Exhibit 10.1
AMENDMENT NO. 1 TO WARRANT AGREEMENT
This Amendment (this “Amendment”) is made as of February 25, 2019 by and between Waitr Holdings Inc. (f/k/a Landcadia Holdings Inc.), a Delaware corporation (the “Company”), and Continental Stock Transfer & Trust Company, a New York Corporation (the “Warrant Agent”), and constitutes an amendment to that certain Warrant Agreement, dated as of May 25, 2016 (the “Existing Warrant Agreement”), between the Company and the Warrant Agent. Capitalized terms used but not otherwise defined in this Amendment shall have the meanings given to such terms in the Existing Warrant Agreement.
WHEREAS, Section 9.8 of the Existing Warrant Agreement provides that the Company and the Warrant Agent may amend, subject to certain conditions provided therein, the Existing Warrant Agreement with the vote or written consent of the Registered Holders of 65% of the then outstanding Public Warrants;
WHEREAS, the Company desires to amend the Existing Warrant Agreement to provide the Company with the right to require the holders of the Public Warrants to exchange all of the outstanding Public Warrants for shares of Common Stock, on the terms and subject to the conditions set forth herein; and
WHEREAS, in the exchange offer and consent solicitation undertaken by the Company pursuant to the Registration Statement on FormS-4 filed with the U.S. Securities and Exchange Commission, the Registered Holders of more than 65% of the then outstanding Public Warrants consented to and approved this Amendment.
NOW, THEREFORE, in consideration of the mutual agreements contained herein and other good and valuable consideration, the receipt and sufficiency of which are hereby acknowledged, and intending to be legally bound hereby, the parties hereto agree to amend the Existing Warrant Agreement as set forth herein.

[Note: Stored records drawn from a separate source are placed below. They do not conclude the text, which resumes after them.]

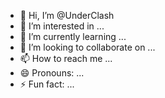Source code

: - 👋 Hi, I’m @UnderClash
- 👀 I’m interested in ...
- 🌱 I’m currently learning ...
- 💞️ I’m looking to collaborate on ...
- 📫 How to reach me ...
- 😄 Pronouns: ...
- ⚡ Fun fact: ...

<!---
UnderClash/UnderClash is a ✨ special ✨ repository because its `README.md` (this file) appears on your GitHub profile.
You can click the Preview link to take a look at your changes.
--->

| 1. | Amendment of Existing Warrant Agreement. The Existing Warrant Agreement is hereby amended by adding the new Section 6A thereto: |
“6A Mandatory Exchange.
6A.1 Company Election to Exchange. Notwithstanding any other provision in this Agreement to the contrary, all (and not less than all) of the outstanding Public Warrants may be exchanged, at the option of the Company, at any time while they are exercisable and prior to their expiration, at the office of the Warrant Agent, upon notice to the Registered Holders of the outstanding Public Warrants, as described inSection 6A.2 below, for shares of Common Stock, at the exchange rate of 0.162 shares of Common Stock for each Public Warrant held by the holder thereof (the “Consideration”) (subject to equitable adjustment by the Company in the event of any stock splits, stock dividends, recapitalizations or similar transaction with respect to the Common Stock). In lieu of issuing fractional shares, any holder of Public Warrants who would otherwise have been entitled to receive fractional shares as Consideration will, after aggregating all such fractional shares of such holder, be paid in cash (without interest) in an amount equal to such fractional part of a share multiplied by $11.09.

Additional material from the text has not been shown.